• Dataset content:
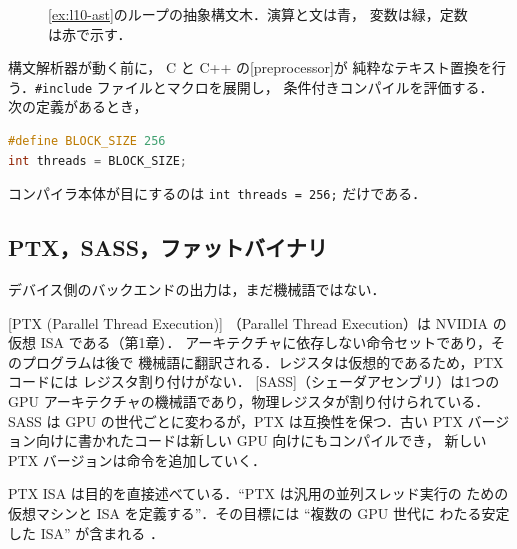 \documentclass[../main.tex]{subfiles}
\begin{document}
\begin{figure}[tb]
  \centering
  
  \caption{\cref{ex:l10-ast}のループの抽象構文木．演算と文は青，
    変数は緑，定数は赤で示す．}
  \label{fig:l10-ast}
\end{figure}

構文解析器が動く前に，
C と C++ の[preprocessor]が
純粋なテキスト置換を行う．\texttt{\#include} ファイルとマクロを展開し，
条件付きコンパイルを評価する．
次の定義があるとき，
\begin{lstlisting}[language=C++, numbers=none]
#define BLOCK_SIZE 256
int threads = BLOCK_SIZE;
\end{lstlisting}
コンパイラ本体が目にするのは \texttt{int threads = 256;} だけである．

\subsection{PTX，SASS，ファットバイナリ}

デバイス側のバックエンドの出力は，まだ機械語ではない．

\begin{definition}
  [PTX (Parallel Thread Execution)]
  （Parallel Thread Execution）は NVIDIA の仮想 ISA である（第1章）．
  アーキテクチャに依存しない命令セットであり，そのプログラムは後で
  機械語に翻訳される．レジスタは仮想的であるため，PTX コードには
  レジスタ割り付けがない．
  [SASS]（シェーダアセンブリ）は1つの GPU
  アーキテクチャの機械語であり，物理レジスタが割り付けられている．
  SASS は GPU の世代ごとに変わるが，PTX は互換性を保つ．古い PTX
  バージョン向けに書かれたコードは新しい GPU 向けにもコンパイルでき，
  新しい PTX バージョンは命令を追加していく．
\end{definition}

PTX ISA は目的を直接述べている．\enquote{PTX は汎用の並列スレッド実行の
ための仮想マシンと ISA を定義する}．その目標には \enquote{複数の GPU 世代に
わたる安定した ISA} が含まれる \cite[§1.1--1.2]{nvidia2026ptx}．
\end{document}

• Instructions for the task:
Answer with a single number, the count of lines in the data that contain "texttt".

• Reply:
2